Although the entries contain pictures, copy only their text, exactly as written.

┌──

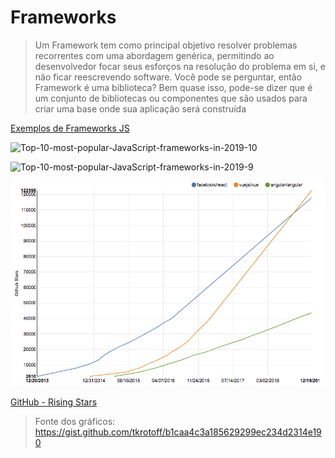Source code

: # Frameworks



>  Um Framework tem como principal objetivo resolver problemas recorrentes com uma abordagem genérica, permitindo ao desenvolvedor focar seus esforços na resolução do problema em si, e não ficar reescrevendo software. Você pode se perguntar, então Framework é uma biblioteca? Bem quase isso, pode-se dizer que é um conjunto de bibliotecas ou componentes que são usados para criar uma base onde sua aplicação será construída

[Exemplos de Frameworks JS](https://github.com/collections/front-end-javascript-frameworks)





![Top-10-most-popular-JavaScript-frameworks-in-2019-10](https://divante.com/blog/wp-content/uploads/2019/05/Top-10-most-popular-JavaScript-frameworks-in-2019-10.png)



![Top-10-most-popular-JavaScript-frameworks-in-2019-9](https://divante.com/blog/wp-content/uploads/2019/05/Top-10-most-popular-JavaScript-frameworks-in-2019-9.png)



![img](assets/68747470733a2f2f692e696d6775722e636f6d2f596b55694f76772e706e67.png)



[GitHub - Rising Stars](https://risingstars.js.org/2018/en/)





> Fonte dos gráficos: https://gist.github.com/tkrotoff/b1caa4c3a185629299ec234d2314e190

└──

**Written solution:**
Source code

: # Frameworks



>  Um Framework tem como principal objetivo resolver problemas recorrentes com uma abordagem genérica, permitindo ao desenvolvedor focar seus esforços na resolução do problema em si, e não ficar reescrevendo software. Você pode se perguntar, então Framework é uma biblioteca? Bem quase isso, pode-se dizer que é um conjunto de bibliotecas ou componentes que são usados para criar uma base onde sua aplicação será construída

[Exemplos de Frameworks JS](https://github.com/collections/front-end-javascript-frameworks)





![Top-10-most-popular-JavaScript-frameworks-in-2019-10](https://divante.com/blog/wp-content/uploads/2019/05/Top-10-most-popular-JavaScript-frameworks-in-2019-10.png)



![Top-10-most-popular-JavaScript-frameworks-in-2019-9](https://divante.com/blog/wp-content/uploads/2019/05/Top-10-most-popular-JavaScript-frameworks-in-2019-9.png)



![img](assets/68747470733a2f2f692e696d6775722e636f6d2f596b55694f76772e706e67.png)



[GitHub - Rising Stars](https://risingstars.js.org/2018/en/)





> Fonte dos gráficos: https://gist.github.com/tkrotoff/b1caa4c3a185629299ec234d2314e190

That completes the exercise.